Dann würde man jeder der beiden physikalischen Interfaces je eine öffentliche IP zuweisen. Oder, wenn es sich nur um ein physikalisches Interface handelt, dann würde man diesem Interface beide öffentlichen IPs zuweisen. (Das wäre dann der einzige Fall, bei dem überhaupt ein Alias verwendet wird.) Der virtuellen Maschine würde man eine private IP-Adresse geben und durch den VMware-NAT-Modus anstelle des VMware-Bridge-Modus mit der Aussenwelt verbinden. Und die Dienste der virtuellen Maschine würde man per VMware-Portforwarding zur Verfügung stellen.

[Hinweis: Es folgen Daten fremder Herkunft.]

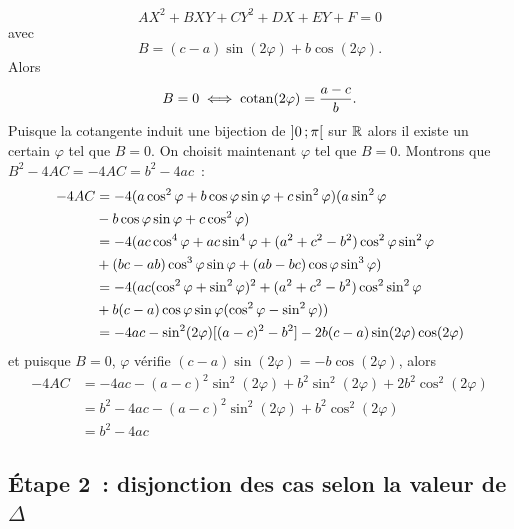 \begin{equation}
  AX^2+BXY+CY^2+DX+EY+F=0 \label{eq:eqz}
\end{equation}
avec
\begin{equation}
 B=(c-a)\sin(2\varphi)+b\cos(2\varphi). 
\end{equation}
Alors
\begin{equation}
 B=0 \iff \operatorname{cotan}(2\varphi)=\frac{a-c}{b}. 
\end{equation}
Puisque la cotangente induit une bijection de $\left] 0 \, ;  \pi \right[$ sur $\mathbb{R}$ alors il existe un certain $\varphi$ tel que $B=0$. On choisit maintenant $\varphi$ tel que $B=0$. Montrons que $B^2-4AC=-4AC=b^2-4ac$~:
\begin{align}
  -4AC&=-4(a\cos^2\varphi+b\cos\varphi\sin\varphi +c\sin^2\varphi)(a\sin^2\varphi \\ &- b\cos\varphi\sin\varphi +c\cos^2\varphi) \notag\\
  &=-4(ac\cos^4\varphi + ac\sin^4\varphi+(a^2+c^2-b^2)\cos^2\varphi\sin^2\varphi\\ & +(bc-ab)\cos^3\varphi\sin\varphi+(ab-bc)\cos\varphi\sin^3\varphi) \notag\\
  &=-4(ac(\cos^2\varphi+\sin^2\varphi)^2+(a^2+c^2-b^2)\cos^2\sin^2\varphi \\ & +b(c-a)\cos\varphi\sin\varphi(\cos^2\varphi-\sin^2\varphi)) \notag\\
  &=-4ac-\sin^2(2\varphi)[(a-c)^2-b^2]-2b(c-a)\sin(2\varphi)\cos(2\varphi)
\end{align}
et puisque $B=0$, $\varphi$ vérifie $(c-a)\sin(2\varphi)=-b\cos(2\varphi)$, alors
\begin{align}
  -4AC&=-4ac-(a-c)^2\sin^2(2\varphi)+b^2\sin^2(2\varphi)+2b^2\cos^2(2\varphi)\\
  &=b^2-4ac-(a-c)^2\sin^2(2\varphi)+b^2\cos^2(2\varphi)\\
  &=b^2-4ac
\end{align}

\subsection{Étape 2~: disjonction des cas selon la valeur de $\Delta$}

Dieses Verfahren hat natürlich die bekannten Nachteile eines Portforwardings hinsichtlich kompatibler Protokolle.

Und bevor jemand fragt: Ich kann aus dem Stehgreif auch nicht sagen, ob man da irgendwie per IPTABLES ansetzen kann (was mehr Möglichkeiten bedeuten würde). Der VMware Server verwendet halt ein proprietäres Kernel-Modul und sowohl der Bridge als auch der NAT-Modus können völlig untransparent zum Netfilter-Framework implementiert worden sein.

Natürlich kann man auf dem Hostsystem beliebige Proxies für das virtuelle System laufen lassen, aber es ist fraglich, ob das Sinn der Sache ist, weil das natürlich die Isolierung der Systeme verschlechtern könnte.

----------